Really, so much of our anguish comes from simply wanting to change things, which is a resistance to what is, which is – importantly – our lack of faith in a loving God. Who truly places their trust in God by definition knows peace. Who does not yet know peace is still just trusting God in name only. We can intuit our faith in God by the measure of desire that things be other than what they are.
In a sense then, to be still is to understand the true source of causation without either denying or projecting it. To be still is to accept that salvation is simple and both begins and ends within. It is of us, because we are of God, in the same way that the river touching this bank is of the river touching that bank.
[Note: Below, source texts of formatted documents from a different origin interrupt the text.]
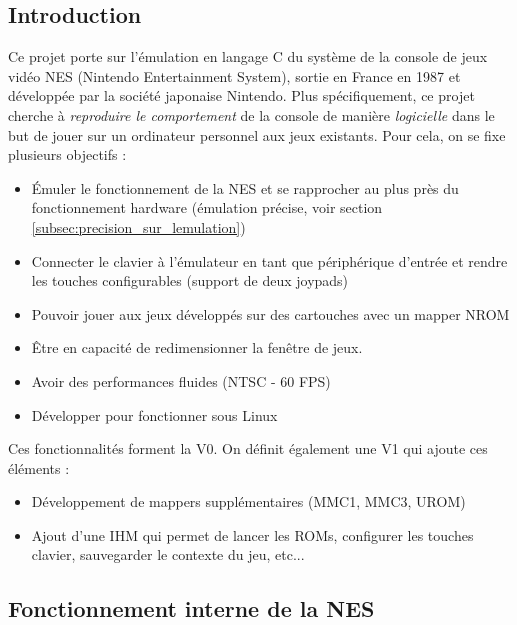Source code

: \subsection{Introduction}

Ce projet porte sur l'émulation en langage C du système de la console de jeux vidéo NES (Nintendo Entertainment System), sortie en France en 1987 et développée par la société japonaise Nintendo. Plus spécifiquement, ce projet cherche à \emph{reproduire le comportement} de la console de manière \emph{logicielle} dans le but de jouer sur un ordinateur personnel aux jeux existants. Pour cela, on se fixe plusieurs objectifs :
\begin{itemize}
  \item Émuler le fonctionnement de la NES et se rapprocher au plus près du fonctionnement hardware (émulation précise, voir section \ref{subsec:precision_sur_lemulation})
  \item Connecter le clavier à l'émulateur en tant que périphérique d'entrée et rendre les touches configurables (support de deux joypads)
  \item Pouvoir jouer aux jeux développés sur des cartouches avec un mapper NROM
  \item Être en capacité de redimensionner la fenêtre de jeux.
  \item Avoir des performances fluides (NTSC - 60 FPS)
  \item Développer pour fonctionner sous Linux
\end{itemize}

\hspace{-6mm}Ces fonctionnalités forment la V0. On définit également une V1 qui ajoute ces éléments :

\begin{itemize}
  \item Développement de mappers supplémentaires (MMC1, MMC3, UROM)
  \item Ajout d'une IHM qui permet de lancer les ROMs, configurer les touches clavier, sauvegarder le contexte du jeu, etc...
\end{itemize}

\subsection{Fonctionnement interne de la NES}
\label{subsec:fonctionnement_interne_nes}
Any conclusion – any perceived (or concievable) end – reflects a linearity that is not of God. There is no end to what is as there is no beginning: there is merely the continual flow. It is not even circular; it cannot be contained or explained by geometry or anything else circumscribed by language. As A Course in Miracles says:
We say “God is,” and then we cease to speak, for in that knowledge words are meaningless. There are no lips to speak them, and no part of mind sufficiently distinct to feel that it is now aware of something not itself. It has united with its Source. And like its Source Itself, it merely is (W-pI.169.5:4-7).
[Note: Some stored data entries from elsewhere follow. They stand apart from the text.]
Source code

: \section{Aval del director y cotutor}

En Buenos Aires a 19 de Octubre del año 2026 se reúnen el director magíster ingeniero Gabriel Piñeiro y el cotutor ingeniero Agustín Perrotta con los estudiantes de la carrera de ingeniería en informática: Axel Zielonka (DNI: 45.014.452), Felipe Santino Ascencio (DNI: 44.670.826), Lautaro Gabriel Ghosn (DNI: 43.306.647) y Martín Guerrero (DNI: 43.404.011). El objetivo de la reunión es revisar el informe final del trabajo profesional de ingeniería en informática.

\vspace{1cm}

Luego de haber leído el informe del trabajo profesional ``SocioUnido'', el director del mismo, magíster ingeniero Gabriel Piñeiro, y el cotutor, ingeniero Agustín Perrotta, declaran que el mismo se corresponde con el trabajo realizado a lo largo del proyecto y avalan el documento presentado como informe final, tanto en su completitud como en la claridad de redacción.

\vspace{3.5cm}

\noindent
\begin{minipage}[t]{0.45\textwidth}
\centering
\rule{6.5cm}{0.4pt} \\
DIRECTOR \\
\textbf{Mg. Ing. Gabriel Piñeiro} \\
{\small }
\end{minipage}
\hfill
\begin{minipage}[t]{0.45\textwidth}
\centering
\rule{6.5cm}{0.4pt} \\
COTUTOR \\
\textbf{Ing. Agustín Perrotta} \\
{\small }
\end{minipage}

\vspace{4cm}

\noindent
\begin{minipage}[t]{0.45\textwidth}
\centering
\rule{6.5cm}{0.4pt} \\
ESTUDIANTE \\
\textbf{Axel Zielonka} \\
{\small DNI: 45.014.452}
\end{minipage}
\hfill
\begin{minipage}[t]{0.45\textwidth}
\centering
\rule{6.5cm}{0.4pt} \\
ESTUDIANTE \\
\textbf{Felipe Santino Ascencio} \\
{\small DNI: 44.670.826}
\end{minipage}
I am not suggesting that those moments when I most clearly and lucidly know that “[o]neness is simply the idea God is” (W-pI.169.5:1) – are an end, or even a stage presaging some further development. They are glimpses of the truth continually given, temporarily perceived in form but hardly limited thereby. It calls me because it is what sustains me: the always-given, always-giving. They reflect the truth that the world is nothing more than a series of chances “to perceive another situation where God’s gift can once again be recognized as ours! (T-31.VIII.9:1)
Leaving Japan for India in 1993, Tara Singh wrote that “the greatest thing one can merit is to liberate oneself from external activities, no matter how important they seem to one’s personality.”
Ending thought’s activity is of utmost importance. How blessed to BE, without projection.
I am not to seek or to maintain the round of unfulfillment (Moments Outside Time, 275).
It is a decision – a choice we make – to seek the continually-extending grace of God and to locate ourselves within it. It is the opposite of personality. It is neither an end nor a conclusion; nor is it a beginning. It is rather a recognition that we are what is, outside perception and beyond concepts.
[a]ll creation recognizes You, and knows You as the only Sources it has. Clear in Your likeness does the light shine forth from everything that lives and moves in You (T-31.VIII.12:6-7).
Thus I “sing” songs of praise and gratefulness, here and in the forest, and points in between, endlessly recalling the Home that together we never left.